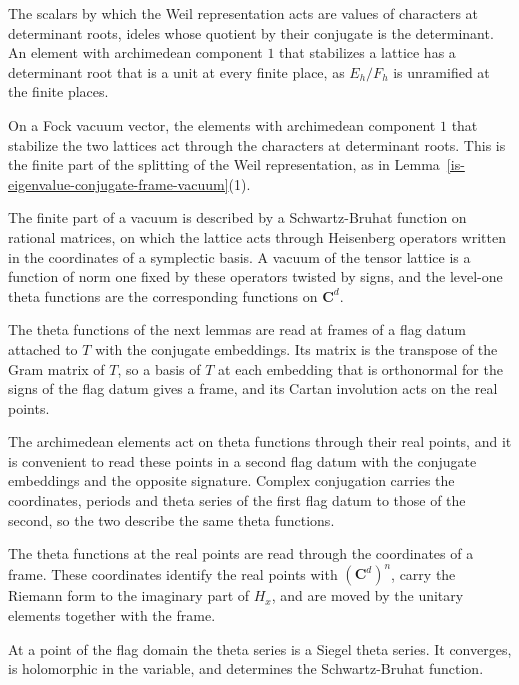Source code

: The scalars by which the Weil representation acts are values of characters at determinant roots,
ideles whose quotient by their conjugate is the determinant. An element with archimedean component $1$
that stabilizes a lattice has a determinant root that is a unit at every finite place, as $E_h/F_h$ is
unramified at the finite places.

On a Fock vacuum vector, the elements with archimedean component $1$ that stabilize the two lattices act
through the characters at determinant roots. This is the finite part of the splitting of the Weil
representation, as in Lemma~\ref{is-eigenvalue-conjugate-frame-vacuum}(1).

The finite part of a vacuum is described by a Schwartz-Bruhat function on rational matrices, on which the
lattice acts through Heisenberg operators written in the coordinates of a symplectic basis. A vacuum of the
tensor lattice is a function of norm one fixed by these operators twisted by signs, and the level-one theta
functions are the corresponding functions on $\mathbf C^d$.

The theta functions of the next lemmas are read at frames of a flag datum attached to $T$ with the conjugate
embeddings. Its matrix is the transpose of the Gram matrix of $T$, so a basis of $T$ at each embedding that
is orthonormal for the signs of the flag datum gives a frame, and its Cartan involution acts on the real
points.

The archimedean elements act on theta functions through their real points, and it is convenient to read
these points in a second flag datum with the conjugate embeddings and the opposite signature. Complex
conjugation carries the coordinates, periods and theta series of the first flag datum to those of the
second, so the two describe the same theta functions.

The theta functions at the real points are read through the coordinates of a frame. These coordinates identify the
real points with $(\mathbf C^d)^n$, carry the Riemann form to the imaginary part of $H_x$, and are moved by the unitary
elements together with the frame.

At a point of the flag domain the theta series is a Siegel theta series. It converges, is holomorphic in the variable,
and determines the Schwartz-Bruhat function.

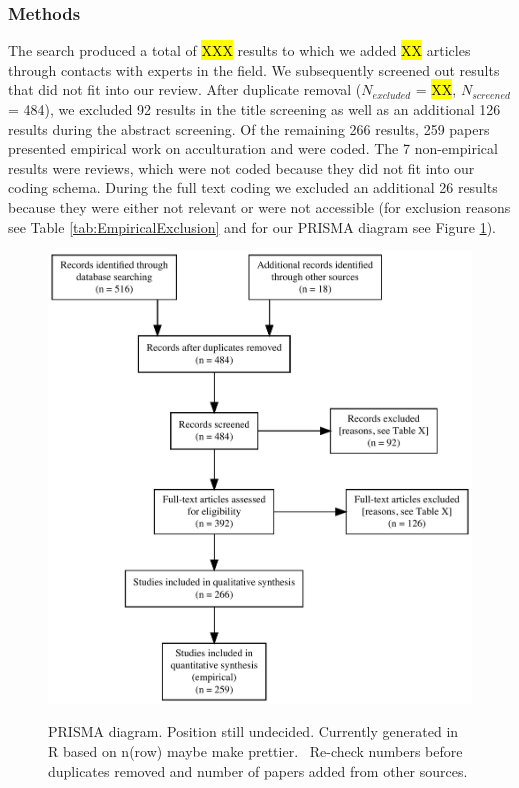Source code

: \subsubsection{Methods}

The search produced a total of \hl{XXX} results to which we added
\hl{XX} articles through contacts with experts in the field. We
subsequently screened out results that did not fit into our review.
After duplicate removal (\(N_{excluded}\) = \hl{XX}, \(N_{screened}\) =
484), we excluded 92 results in the title screening as well as an
additional 126 results during the abstract screening. Of the remaining
266 results, 259 papers presented empirical work on acculturation and
were coded. The 7 non-empirical results were reviews, which were not
coded because they did not fit into our coding schema. During the full
text coding we excluded an additional 26 results because they were
either not relevant or were not accessible (for exclusion reasons see
Table \ref{tab:EmpiricalExclusion} and for our PRISMA diagram see Figure
\ref{fig:PRISMA}).

\begin{figure}[h]
\centering
\caption{PRISMA diagram. Position still undecided. Currently generated in R based on n(row) maybe make prettier. \Warning\ Re-check numbers before duplicates removed and number of papers added from other sources.}
\includegraphics[width=\textwidth]{Figures/PRISMA}
\label{fig:PRISMA}
\end{figure}


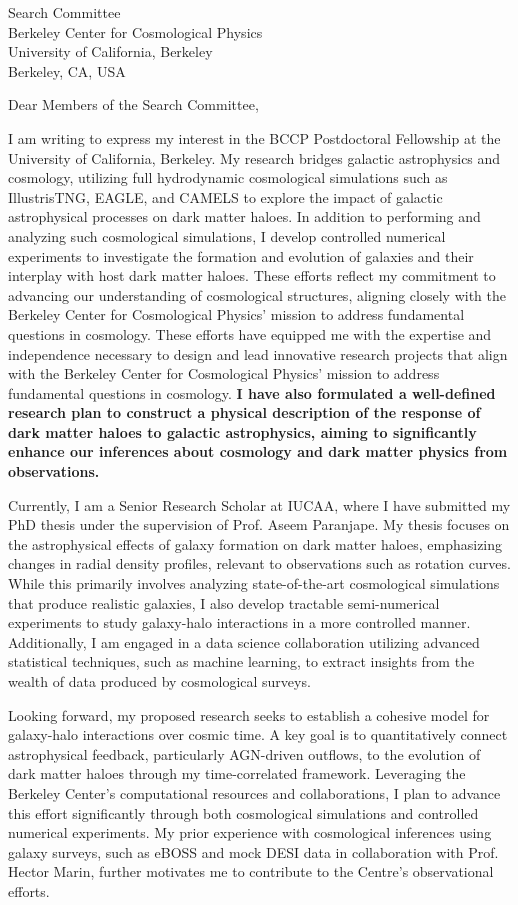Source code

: \documentclass[11pt]{letter}
\begin{document}
\begin{letter}{Search Committee \\ Berkeley Center for Cosmological Physics \\ University of California, Berkeley \\ Berkeley, CA, USA}

\opening{Dear Members of the Search Committee,}

I am writing to express my interest in the BCCP Postdoctoral Fellowship at the University of California, Berkeley. My research bridges galactic astrophysics and cosmology, utilizing full hydrodynamic cosmological simulations such as IllustrisTNG, EAGLE, and CAMELS to explore the impact of galactic astrophysical processes on dark matter haloes. In addition to performing and analyzing such cosmological simulations, I develop controlled numerical experiments to investigate the formation and evolution of galaxies and their interplay with host dark matter haloes. These efforts reflect my commitment to advancing our understanding of cosmological structures, aligning closely with the Berkeley Center for Cosmological Physics' mission to address fundamental questions in cosmology. These efforts have equipped me with the expertise and independence necessary to design and lead innovative research projects that align with the Berkeley Center for Cosmological Physics' mission to address fundamental questions in cosmology. \textbf{I have also formulated a well-defined research plan to construct a physical description of the response of dark matter haloes to galactic astrophysics, aiming to significantly enhance our inferences about cosmology and dark matter physics from observations.}

Currently, I am a Senior Research Scholar at IUCAA, where I have submitted my PhD thesis under the supervision of Prof. Aseem Paranjape. My thesis focuses on the astrophysical effects of galaxy formation on dark matter haloes, emphasizing changes in radial density profiles, relevant to observations such as rotation curves. While this primarily involves analyzing state-of-the-art cosmological simulations that produce realistic galaxies, I also develop tractable semi-numerical experiments to study galaxy-halo interactions in a more controlled manner. Additionally, I am engaged in a data science collaboration utilizing advanced statistical techniques, such as machine learning, to extract insights from the wealth of data produced by cosmological surveys.

Looking forward, my proposed research seeks to establish a cohesive model for galaxy-halo interactions over cosmic time. A key goal is to quantitatively connect astrophysical feedback, particularly AGN-driven outflows, to the evolution of dark matter haloes through my time-correlated framework. Leveraging the Berkeley Center's computational resources and collaborations, I plan to advance this effort significantly through both cosmological simulations and controlled numerical experiments. My prior experience with cosmological inferences using galaxy surveys, such as eBOSS and mock DESI data in collaboration with Prof. Hector Marin, further motivates me to contribute to the Centre's observational efforts.


\end{letter}
\end{document}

____

Because only one stretch of the records is wanted, please output the lines from the one holding "At a point of" through the one holding "Members of the" exactly, both included, and leave every picture out.

At a point of the flag domain the theta series is a Siegel theta series. It converges, is holomorphic in the variable,
and determines the Schwartz-Bruhat function.

Source code

: \subsubsection{Methods}

The search produced a total of \hl{XXX} results to which we added
\hl{XX} articles through contacts with experts in the field. We
subsequently screened out results that did not fit into our review.
After duplicate removal (\(N_{excluded}\) = \hl{XX}, \(N_{screened}\) =
484), we excluded 92 results in the title screening as well as an
additional 126 results during the abstract screening. Of the remaining
266 results, 259 papers presented empirical work on acculturation and
were coded. The 7 non-empirical results were reviews, which were not
coded because they did not fit into our coding schema. During the full
text coding we excluded an additional 26 results because they were
either not relevant or were not accessible (for exclusion reasons see
Table \ref{tab:EmpiricalExclusion} and for our PRISMA diagram see Figure
\ref{fig:PRISMA}).

\begin{figure}[h]
\centering
\caption{PRISMA diagram. Position still undecided. Currently generated in R based on n(row) maybe make prettier. \Warning\ Re-check numbers before duplicates removed and number of papers added from other sources.}
\includegraphics[width=\textwidth]{Figures/PRISMA}
\label{fig:PRISMA}
\end{figure}


Source code

: \documentclass[11pt]{letter}
\begin{document}
\begin{letter}{Search Committee \\ Berkeley Center for Cosmological Physics \\ University of California, Berkeley \\ Berkeley, CA, USA}

\opening{Dear Members of the Search Committee,}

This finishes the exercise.